In the last decade, the Office has responded to requests by the constituents regarding the SSE through a number of development cooperation projects for instance in Algeria, Tunisia, South Africa, and in East and Southeast Asia. The ILO has also been at the forefront of the promotion of cooperatives and the wider SSE within the UN system. In addition to multilateral partnerships, the Office has bilateral partnerships and memoranda of understanding with a range of international organizations of the SSE. These notably include the International Cooperative Alliance (ICA) and the International Centre of Research and Information on the Public, Social, and Cooperative Economy (CIRIEC).

The 110th International Labour Conference will hold a general discussion on “Decent work and the social and solidarity economy. I think that is a historic move and I am wondering, after the conference what is next? 
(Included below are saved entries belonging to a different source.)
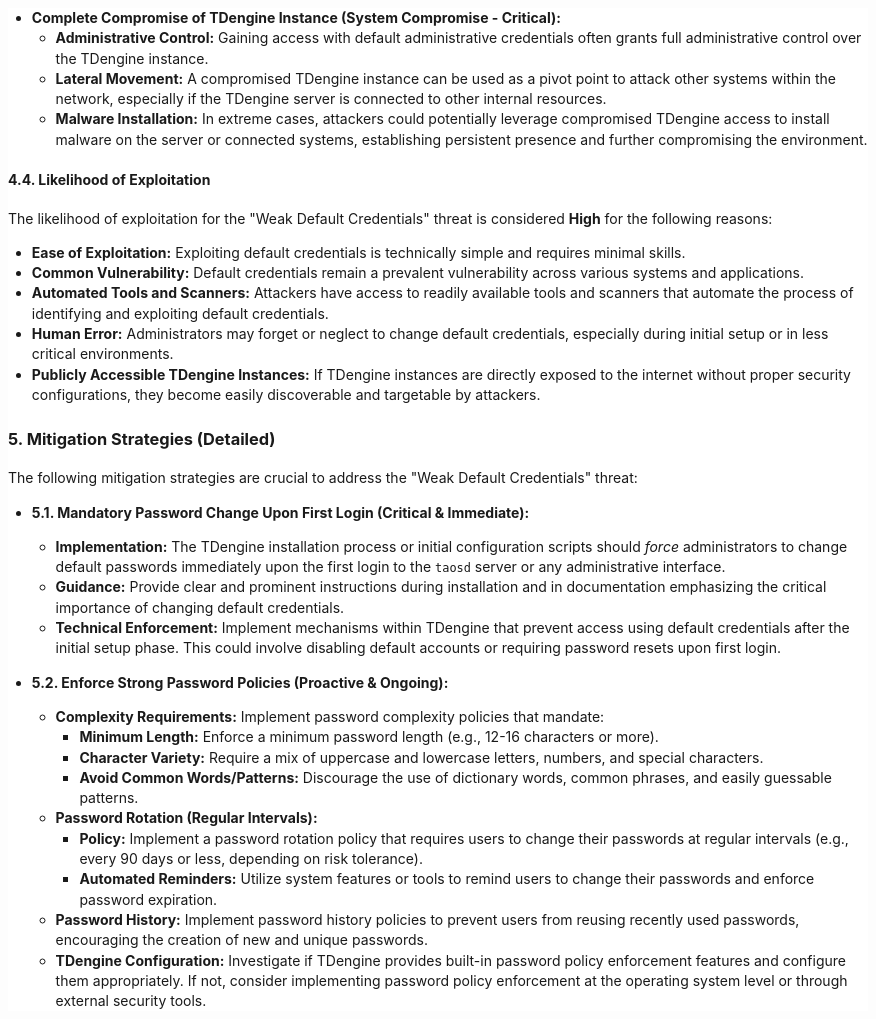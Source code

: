 *   **Complete Compromise of TDengine Instance (System Compromise - Critical):**
    *   **Administrative Control:** Gaining access with default administrative credentials often grants full administrative control over the TDengine instance.
    *   **Lateral Movement:**  A compromised TDengine instance can be used as a pivot point to attack other systems within the network, especially if the TDengine server is connected to other internal resources.
    *   **Malware Installation:** In extreme cases, attackers could potentially leverage compromised TDengine access to install malware on the server or connected systems, establishing persistent presence and further compromising the environment.

#### 4.4. Likelihood of Exploitation

The likelihood of exploitation for the "Weak Default Credentials" threat is considered **High** for the following reasons:

*   **Ease of Exploitation:** Exploiting default credentials is technically simple and requires minimal skills.
*   **Common Vulnerability:**  Default credentials remain a prevalent vulnerability across various systems and applications.
*   **Automated Tools and Scanners:**  Attackers have access to readily available tools and scanners that automate the process of identifying and exploiting default credentials.
*   **Human Error:**  Administrators may forget or neglect to change default credentials, especially during initial setup or in less critical environments.
*   **Publicly Accessible TDengine Instances:** If TDengine instances are directly exposed to the internet without proper security configurations, they become easily discoverable and targetable by attackers.

### 5. Mitigation Strategies (Detailed)

The following mitigation strategies are crucial to address the "Weak Default Credentials" threat:

*   **5.1. Mandatory Password Change Upon First Login (Critical & Immediate):**
    *   **Implementation:**  The TDengine installation process or initial configuration scripts should *force* administrators to change default passwords immediately upon the first login to the `taosd` server or any administrative interface.
    *   **Guidance:** Provide clear and prominent instructions during installation and in documentation emphasizing the critical importance of changing default credentials.
    *   **Technical Enforcement:**  Implement mechanisms within TDengine that prevent access using default credentials after the initial setup phase. This could involve disabling default accounts or requiring password resets upon first login.

*   **5.2. Enforce Strong Password Policies (Proactive & Ongoing):**
    *   **Complexity Requirements:** Implement password complexity policies that mandate:
        *   **Minimum Length:**  Enforce a minimum password length (e.g., 12-16 characters or more).
        *   **Character Variety:** Require a mix of uppercase and lowercase letters, numbers, and special characters.
        *   **Avoid Common Words/Patterns:** Discourage the use of dictionary words, common phrases, and easily guessable patterns.
    *   **Password Rotation (Regular Intervals):**
        *   **Policy:** Implement a password rotation policy that requires users to change their passwords at regular intervals (e.g., every 90 days or less, depending on risk tolerance).
        *   **Automated Reminders:**  Utilize system features or tools to remind users to change their passwords and enforce password expiration.
    *   **Password History:**  Implement password history policies to prevent users from reusing recently used passwords, encouraging the creation of new and unique passwords.
    *   **TDengine Configuration:**  Investigate if TDengine provides built-in password policy enforcement features and configure them appropriately. If not, consider implementing password policy enforcement at the operating system level or through external security tools.
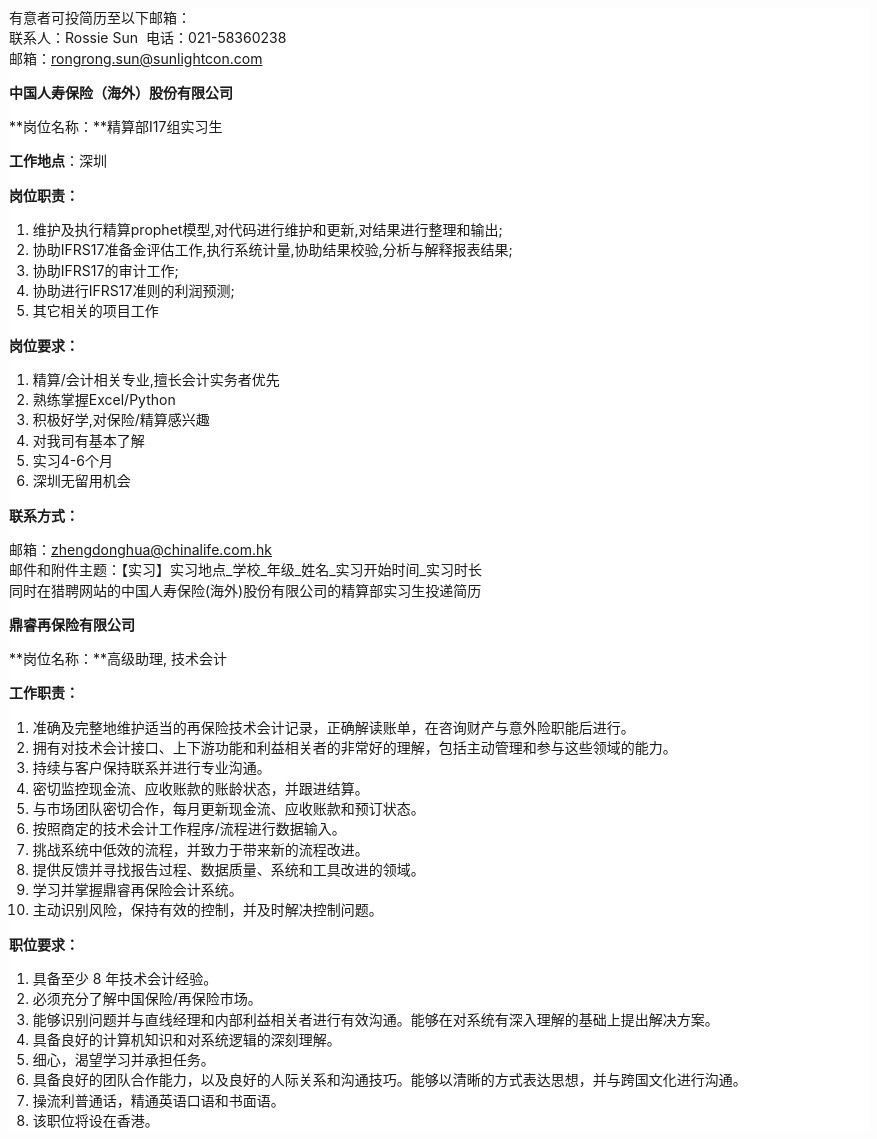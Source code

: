 有意者可投简历至以下邮箱：  
联系人：Rossie Sun  电话：021-58360238  
邮箱：rongrong.sun@sunlightcon.com

**中国人寿保险（海外）股份有限公司**

**岗位名称：**精算部I17组实习生

**工作地点**：深圳

**岗位职责：**

1. 维护及执行精算prophet模型,对代码进行维护和更新,对结果进行整理和输出;
2. 协助IFRS17准备金评估工作,执行系统计量,协助结果校验,分析与解释报表结果;
3. 协助IFRS17的审计工作;
4. 协助进行IFRS17准则的利润预测;
5. 其它相关的项目工作

**岗位要求：**

1. 精算/会计相关专业,擅长会计实务者优先
2. 熟练掌握Excel/Python
3. 积极好学,对保险/精算感兴趣
4. 对我司有基本了解
5. 实习4-6个月
6. 深圳无留用机会

**联系方式：**

邮箱：zhengdonghua@chinalife.com.hk  
邮件和附件主题：【实习】实习地点\_学校\_年级\_姓名\_实习开始时间\_实习时长  
同时在猎聘网站的中国人寿保险(海外)股份有限公司的精算部实习生投递简历

**鼎睿再保险有限公司**

**岗位名称：**高级助理, 技术会计

**工作职责：**

1. 准确及完整地维护适当的再保险技术会计记录，正确解读账单，在咨询财产与意外险职能后进行。
2. 拥有对技术会计接口、上下游功能和利益相关者的非常好的理解，包括主动管理和参与这些领域的能力。
3. 持续与客户保持联系并进行专业沟通。
4. 密切监控现金流、应收账款的账龄状态，并跟进结算。
5. 与市场团队密切合作，每月更新现金流、应收账款和预订状态。
6. 按照商定的技术会计工作程序/流程进行数据输入。
7. 挑战系统中低效的流程，并致力于带来新的流程改进。
8. 提供反馈并寻找报告过程、数据质量、系统和工具改进的领域。
9. 学习并掌握鼎睿再保险会计系统。
10. 主动识别风险，保持有效的控制，并及时解决控制问题。

**职位要求：**

1. 具备至少 8 年技术会计经验。
2. 必须充分了解中国保险/再保险市场。
3. 能够识别问题并与直线经理和内部利益相关者进行有效沟通。能够在对系统有深入理解的基础上提出解决方案。
4. 具备良好的计算机知识和对系统逻辑的深刻理解。
5. 细心，渴望学习并承担任务。
6. 具备良好的团队合作能力，以及良好的人际关系和沟通技巧。能够以清晰的方式表达思想，并与跨国文化进行沟通。
7. 操流利普通话，精通英语口语和书面语。
8. 该职位将设在香港。
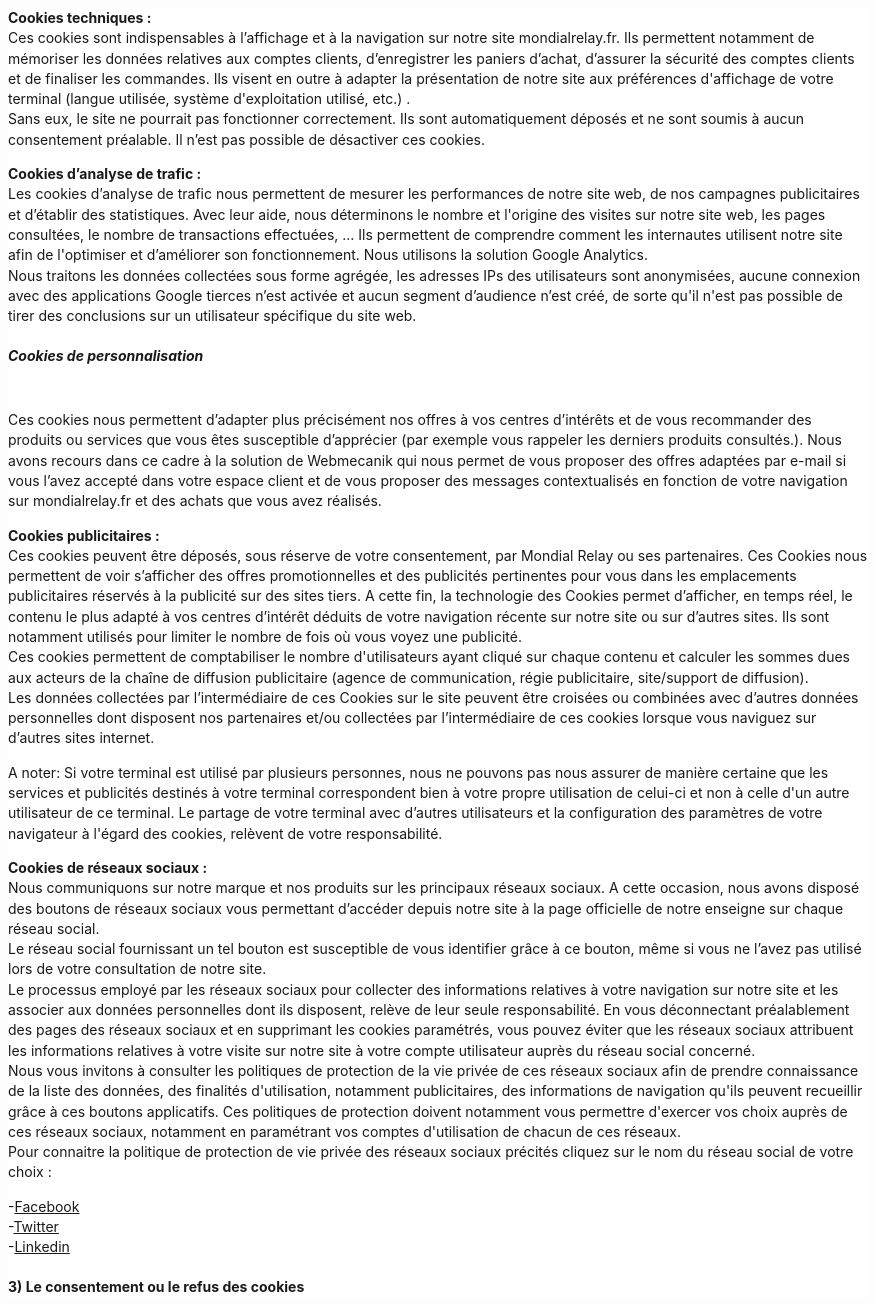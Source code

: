 <p><strong>Cookies techniques :</strong><br />Ces cookies sont indispensables à l’affichage et à la navigation sur notre site mondialrelay.fr. Ils permettent notamment de mémoriser les données relatives aux comptes clients, d’enregistrer les paniers d’achat, d’assurer la sécurité des comptes clients et de finaliser les commandes. Ils visent en outre à adapter la présentation de notre site aux préférences d'affichage de votre terminal (langue utilisée, système d'exploitation utilisé, etc.) .<br />Sans eux, le site ne pourrait pas fonctionner correctement. Ils sont automatiquement déposés et ne sont soumis à aucun consentement préalable. Il n’est pas possible de désactiver ces cookies.</p>
<p><strong>Cookies d’analyse de trafic :</strong><br />Les cookies d’analyse de trafic nous permettent de mesurer les performances de notre site web, de nos campagnes publicitaires et d’établir des statistiques. Avec leur aide, nous déterminons le nombre et l'origine des visites sur notre site web, les pages consultées, le nombre de transactions effectuées, … Ils permettent de comprendre comment les internautes utilisent notre site afin de l'optimiser et d’améliorer son fonctionnement. Nous utilisons la solution Google Analytics.<br />Nous traitons les données collectées sous forme agrégée, les adresses IPs des utilisateurs sont anonymisées, aucune connexion avec des applications Google tierces n’est activée et aucun segment d’audience n’est créé, de sorte qu'il n'est pas possible de tirer des conclusions sur un utilisateur spécifique du site web.</p>
<p> </p>
<h5><strong>Cookies de personnalisation<br /></strong></h5>
<p><br />Ces cookies nous permettent d’adapter plus précisément nos offres à vos centres d’intérêts et de vous recommander des produits ou services que vous êtes susceptible d’apprécier (par exemple vous rappeler les derniers produits consultés.). Nous avons recours dans ce cadre à la solution de Webmecanik qui nous permet de vous proposer des offres adaptées par e-mail si vous l’avez accepté dans votre espace client et de vous proposer des messages contextualisés en fonction de votre navigation sur mondialrelay.fr et des achats que vous avez réalisés.</p>
<p><strong>Cookies publicitaires :</strong><br />Ces cookies peuvent être déposés, sous réserve de votre consentement, par Mondial Relay ou ses partenaires. Ces Cookies nous permettent de voir s’afficher des offres promotionnelles et des publicités pertinentes pour vous dans les emplacements publicitaires réservés à la publicité sur des sites tiers. A cette fin, la technologie des Cookies permet d’afficher, en temps réel, le contenu le plus adapté à vos centres d’intérêt déduits de votre navigation récente sur notre site ou sur d’autres sites. Ils sont notamment utilisés pour limiter le nombre de fois où vous voyez une publicité.<br />Ces cookies permettent de comptabiliser le nombre d'utilisateurs ayant cliqué sur chaque contenu et calculer les sommes dues aux acteurs de la chaîne de diffusion publicitaire (agence de communication, régie publicitaire, site/support de diffusion).<br />Les données collectées par l’intermédiaire de ces Cookies sur le site peuvent être croisées ou combinées avec d’autres données personnelles dont disposent nos partenaires et/ou collectées par l’intermédiaire de ces cookies lorsque vous naviguez sur d’autres sites internet.</p>
<p>A noter: Si votre terminal est utilisé par plusieurs personnes, nous ne pouvons pas nous assurer de manière certaine que les services et publicités destinés à votre terminal correspondent bien à votre propre utilisation de celui-ci et non à celle d'un autre utilisateur de ce terminal. Le partage de votre terminal avec d’autres utilisateurs et la configuration des paramètres de votre navigateur à l'égard des cookies, relèvent de votre responsabilité.</p>
<p><strong>Cookies de réseaux sociaux :</strong><br />Nous communiquons sur notre marque et nos produits sur les principaux réseaux sociaux. A cette occasion, nous avons disposé des boutons de réseaux sociaux vous permettant d’accéder depuis notre site à la page officielle de notre enseigne sur chaque réseau social.<br />Le réseau social fournissant un tel bouton est susceptible de vous identifier grâce à ce bouton, même si vous ne l’avez pas utilisé lors de votre consultation de notre site.<br />Le processus employé par les réseaux sociaux pour collecter des informations relatives à votre navigation sur notre site et les associer aux données personnelles dont ils disposent, relève de leur seule responsabilité. En vous déconnectant préalablement des pages des réseaux sociaux et en supprimant les cookies paramétrés, vous pouvez éviter que les réseaux sociaux attribuent les informations relatives à votre visite sur notre site à votre compte utilisateur auprès du réseau social concerné.<br />Nous vous invitons à consulter les politiques de protection de la vie privée de ces réseaux sociaux afin de prendre connaissance de la liste des données, des finalités d'utilisation, notamment publicitaires, des informations de navigation qu'ils peuvent recueillir grâce à ces boutons applicatifs. Ces politiques de protection doivent notamment vous permettre d'exercer vos choix auprès de ces réseaux sociaux, notamment en paramétrant vos comptes d'utilisation de chacun de ces réseaux. <br />Pour connaitre la politique de protection de vie privée des réseaux sociaux précités cliquez sur le nom du réseau social de votre choix :</p>
<p>-<a rel="noopener" href="https://www.facebook.com/MondialRelay/" target="_blank">Facebook</a><br />-<a rel="noopener" href="https://twitter.com/mondialrelay" target="_blank">Twitter</a><br />-<a rel="noopener" href="https://www.linkedin.com/company/mondial-relay" target="_blank">Linkedin</a></p>
<p> </p>
<h4>3) Le consentement ou le refus des cookies</h4>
The expected outcomes of the general discussion are conclusions and a resolution to provide further guidance for the Organization. These expected outcomes are to:

  • provide a universal definition of the term ”social and solidarity economy”, including its associated principles and values;
  • assess the contribution of the SSE to decent work and to managing and promoting the overall support for people through the transitions they face throughout their working lives;
  • provide policy guidelines for the Member States wishing to establish a conducive environment for the national SSE;
  • equip the Office with guidance on how to engage in the promotion of the SSE worldwide, including through development cooperation; and
  • encourage the Office to establish and maintain a wide range of partnerships with institutions, organizations, and agencies representing the SSE, or involved in the promotion of the SSE.

Once these conclusions are adopted the ILO will develop an office-wide work plan to put the recommendations emerging from the conclusions into action.